* THE PROBLEM: Your task is to give the records again exactly. Leave each picture out.

* INPUT MATERIAL:
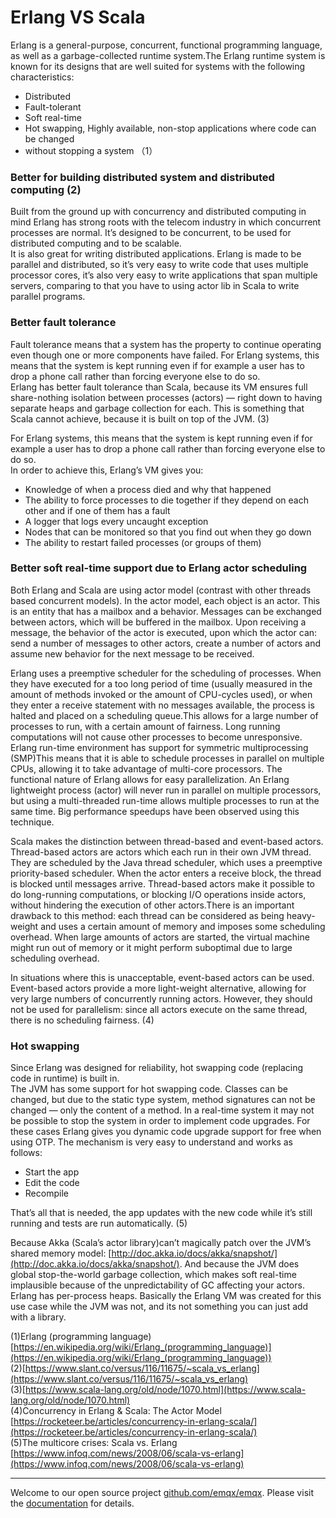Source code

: # Erlang VS Scala

Erlang is a general-purpose, concurrent, functional programming language, as
well as a garbage-collected runtime system.The Erlang runtime system is known
for its designs that are well suited for systems with the following
characteristics:

- Distributed
- Fault-tolerant
- Soft real-time
- Hot swapping, Highly available, non-stop applications where code can be changed
- without stopping a system （1）

### Better for building distributed system and distributed computing (2)

Built from the ground up with concurrency and distributed computing in mind
Erlang has strong roots with the telecom industry in which concurrent processes
are normal. It’s designed to be concurrent, to be used for distributed computing
and to be scalable.<br> It is also great for writing distributed applications.
Erlang is made to be parallel and distributed, so it’s very easy to write code
that uses multiple processor cores, it’s also very easy to write applications
that span multiple servers, comparing to that you have to using actor lib in
Scala to write parallel programs.

### Better fault tolerance

Fault tolerance means that a system has the property to continue operating even
though one or more components have failed. For Erlang systems, this means that
the system is kept running even if for example a user has to drop a phone call
rather than forcing everyone else to do so.<br> Erlang has better fault
tolerance than Scala, because its VM ensures full share-nothing isolation
between processes (actors) — right down to having separate heaps and garbage
collection for each. This is something that Scala cannot achieve, because it is
built on top of the JVM. (3)

For Erlang systems, this means that the system is kept running even if for
example a user has to drop a phone call rather than forcing everyone else to do
so.<br> In order to achieve this, Erlang’s VM gives you:

* Knowledge of when a process died and why that happened
* The ability to force processes to die together if they depend on each other and
if one of them has a fault
* A logger that logs every uncaught exception
* Nodes that can be monitored so that you find out when they go down
* The ability to restart failed processes (or groups of them)

### Better soft real-time support due to Erlang actor scheduling

Both Erlang and Scala are using actor model (contrast with other threads based
concurrent models). In the actor model, each object is an actor. This is an
entity that has a mailbox and a behavior. Messages can be exchanged between
actors, which will be buffered in the mailbox. Upon receiving a message, the
behavior of the actor is executed, upon which the actor can: send a number of
messages to other actors, create a number of actors and assume new behavior for
the next message to be received.

Erlang uses a preemptive scheduler for the scheduling of processes. When they
have executed for a too long period of time (usually measured in the amount of
methods invoked or the amount of CPU-cycles used), or when they enter a receive
statement with no messages available, the process is halted and placed on a
scheduling queue.This allows for a large number of processes to run, with a
certain amount of fairness. Long running computations will not cause other
processes to become unresponsive. Erlang run-time environment has support for
symmetric multiprocessing (SMP)This means that it is able to schedule processes
in parallel on multiple CPUs, allowing it to take advantage of multi-core
processors. The functional nature of Erlang allows for easy parallelization. An
Erlang lightweight process (actor) will never run in parallel on multiple
processors, but using a multi-threaded run-time allows multiple processes to run
at the same time. Big performance speedups have been observed using this
technique.

Scala makes the distinction between thread-based and event-based actors.<br>
Thread-based actors are actors which each run in their own JVM thread. They are
scheduled by the Java thread scheduler, which uses a preemptive priority-based
scheduler. When the actor enters a receive block, the thread is blocked until
messages arrive. Thread-based actors make it possible to do long-running
computations, or blocking I/O operations inside actors, without hindering the
execution of other actors.There is an important drawback to this method: each
thread can be considered as being heavy-weight and uses a certain amount of
memory and imposes some scheduling overhead. When large amounts of actors are
started, the virtual machine might run out of memory or it might perform
suboptimal due to large scheduling overhead.

In situations where this is unacceptable, event-based actors can be used.
Event-based actors provide a more light-weight alternative, allowing for very
large numbers of concurrently running actors. However, they should not be used
for parallelism: since all actors execute on the same thread, there is no
scheduling fairness. (4)

### Hot swapping

Since Erlang was designed for reliability, hot swapping code (replacing code in
runtime) is built in.<br> The JVM has some support for hot swapping code.
Classes can be changed, but due to the static type system, method signatures can
not be changed — only the content of a method. In a real-time system it may not
be possible to stop the system in order to implement code upgrades. For these
cases Erlang gives you dynamic code upgrade support for free when using OTP. The
mechanism is very easy to understand and works as follows:

* Start the app
* Edit the code
* Recompile

That’s all that is needed, the app updates with the new code while it’s still
running and tests are run automatically. (5)

Because Akka (Scala’s actor library)can’t magically patch over the JVM’s shared
memory model:
[http://doc.akka.io/docs/akka/snapshot/](http://doc.akka.io/docs/akka/snapshot/).
And because the JVM does global stop-the-world garbage collection, which makes
soft real-time implausible because of the unpredictability of GC affecting your
actors. Erlang has per-process heaps. Basically the Erlang VM was created for
this use case while the JVM was not, and its not something you can just add with
a library.

(1)Erlang (programming language)
[https://en.wikipedia.org/wiki/Erlang_(programming_language)](https://en.wikipedia.org/wiki/Erlang_(programming_language))<br>
(2)[https://www.slant.co/versus/116/11675/~scala_vs_erlang](https://www.slant.co/versus/116/11675/~scala_vs_erlang)<br>
(3)[https://www.scala-lang.org/old/node/1070.html](https://www.scala-lang.org/old/node/1070.html)<br>
(4)Concurrency in Erlang & Scala: The Actor Model
[https://rocketeer.be/articles/concurrency-in-erlang-scala/](https://rocketeer.be/articles/concurrency-in-erlang-scala/)<br>
(5)The multicore crises: Scala vs. Erlang
[https://www.infoq.com/news/2008/06/scala-vs-erlang](https://www.infoq.com/news/2008/06/scala-vs-erlang)

------

Welcome to our open source project [github.com/emqx/emqx](http://github.com/emqx/emqx). Please visit the [documentation](https://docs.emqx.io) for details.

* RESPONSE BELOW:
Source code

: # Erlang VS Scala

Erlang is a general-purpose, concurrent, functional programming language, as
well as a garbage-collected runtime system.The Erlang runtime system is known
for its designs that are well suited for systems with the following
characteristics:

- Distributed
- Fault-tolerant
- Soft real-time
- Hot swapping, Highly available, non-stop applications where code can be changed
- without stopping a system （1）

### Better for building distributed system and distributed computing (2)

Built from the ground up with concurrency and distributed computing in mind
Erlang has strong roots with the telecom industry in which concurrent processes
are normal. It’s designed to be concurrent, to be used for distributed computing
and to be scalable.<br> It is also great for writing distributed applications.
Erlang is made to be parallel and distributed, so it’s very easy to write code
that uses multiple processor cores, it’s also very easy to write applications
that span multiple servers, comparing to that you have to using actor lib in
Scala to write parallel programs.

### Better fault tolerance

Fault tolerance means that a system has the property to continue operating even
though one or more components have failed. For Erlang systems, this means that
the system is kept running even if for example a user has to drop a phone call
rather than forcing everyone else to do so.<br> Erlang has better fault
tolerance than Scala, because its VM ensures full share-nothing isolation
between processes (actors) — right down to having separate heaps and garbage
collection for each. This is something that Scala cannot achieve, because it is
built on top of the JVM. (3)

For Erlang systems, this means that the system is kept running even if for
example a user has to drop a phone call rather than forcing everyone else to do
so.<br> In order to achieve this, Erlang’s VM gives you:

* Knowledge of when a process died and why that happened
* The ability to force processes to die together if they depend on each other and
if one of them has a fault
* A logger that logs every uncaught exception
* Nodes that can be monitored so that you find out when they go down
* The ability to restart failed processes (or groups of them)

### Better soft real-time support due to Erlang actor scheduling

Both Erlang and Scala are using actor model (contrast with other threads based
concurrent models). In the actor model, each object is an actor. This is an
entity that has a mailbox and a behavior. Messages can be exchanged between
actors, which will be buffered in the mailbox. Upon receiving a message, the
behavior of the actor is executed, upon which the actor can: send a number of
messages to other actors, create a number of actors and assume new behavior for
the next message to be received.

Erlang uses a preemptive scheduler for the scheduling of processes. When they
have executed for a too long period of time (usually measured in the amount of
methods invoked or the amount of CPU-cycles used), or when they enter a receive
statement with no messages available, the process is halted and placed on a
scheduling queue.This allows for a large number of processes to run, with a
certain amount of fairness. Long running computations will not cause other
processes to become unresponsive. Erlang run-time environment has support for
symmetric multiprocessing (SMP)This means that it is able to schedule processes
in parallel on multiple CPUs, allowing it to take advantage of multi-core
processors. The functional nature of Erlang allows for easy parallelization. An
Erlang lightweight process (actor) will never run in parallel on multiple
processors, but using a multi-threaded run-time allows multiple processes to run
at the same time. Big performance speedups have been observed using this
technique.

Scala makes the distinction between thread-based and event-based actors.<br>
Thread-based actors are actors which each run in their own JVM thread. They are
scheduled by the Java thread scheduler, which uses a preemptive priority-based
scheduler. When the actor enters a receive block, the thread is blocked until
messages arrive. Thread-based actors make it possible to do long-running
computations, or blocking I/O operations inside actors, without hindering the
execution of other actors.There is an important drawback to this method: each
thread can be considered as being heavy-weight and uses a certain amount of
memory and imposes some scheduling overhead. When large amounts of actors are
started, the virtual machine might run out of memory or it might perform
suboptimal due to large scheduling overhead.

In situations where this is unacceptable, event-based actors can be used.
Event-based actors provide a more light-weight alternative, allowing for very
large numbers of concurrently running actors. However, they should not be used
for parallelism: since all actors execute on the same thread, there is no
scheduling fairness. (4)

### Hot swapping

Since Erlang was designed for reliability, hot swapping code (replacing code in
runtime) is built in.<br> The JVM has some support for hot swapping code.
Classes can be changed, but due to the static type system, method signatures can
not be changed — only the content of a method. In a real-time system it may not
be possible to stop the system in order to implement code upgrades. For these
cases Erlang gives you dynamic code upgrade support for free when using OTP. The
mechanism is very easy to understand and works as follows:

* Start the app
* Edit the code
* Recompile

That’s all that is needed, the app updates with the new code while it’s still
running and tests are run automatically. (5)

Because Akka (Scala’s actor library)can’t magically patch over the JVM’s shared
memory model:
[http://doc.akka.io/docs/akka/snapshot/](http://doc.akka.io/docs/akka/snapshot/).
And because the JVM does global stop-the-world garbage collection, which makes
soft real-time implausible because of the unpredictability of GC affecting your
actors. Erlang has per-process heaps. Basically the Erlang VM was created for
this use case while the JVM was not, and its not something you can just add with
a library.

(1)Erlang (programming language)
[https://en.wikipedia.org/wiki/Erlang_(programming_language)](https://en.wikipedia.org/wiki/Erlang_(programming_language))<br>
(2)[https://www.slant.co/versus/116/11675/~scala_vs_erlang](https://www.slant.co/versus/116/11675/~scala_vs_erlang)<br>
(3)[https://www.scala-lang.org/old/node/1070.html](https://www.scala-lang.org/old/node/1070.html)<br>
(4)Concurrency in Erlang & Scala: The Actor Model
[https://rocketeer.be/articles/concurrency-in-erlang-scala/](https://rocketeer.be/articles/concurrency-in-erlang-scala/)<br>
(5)The multicore crises: Scala vs. Erlang
[https://www.infoq.com/news/2008/06/scala-vs-erlang](https://www.infoq.com/news/2008/06/scala-vs-erlang)

------

Welcome to our open source project [github.com/emqx/emqx](http://github.com/emqx/emqx). Please visit the [documentation](https://docs.emqx.io) for details.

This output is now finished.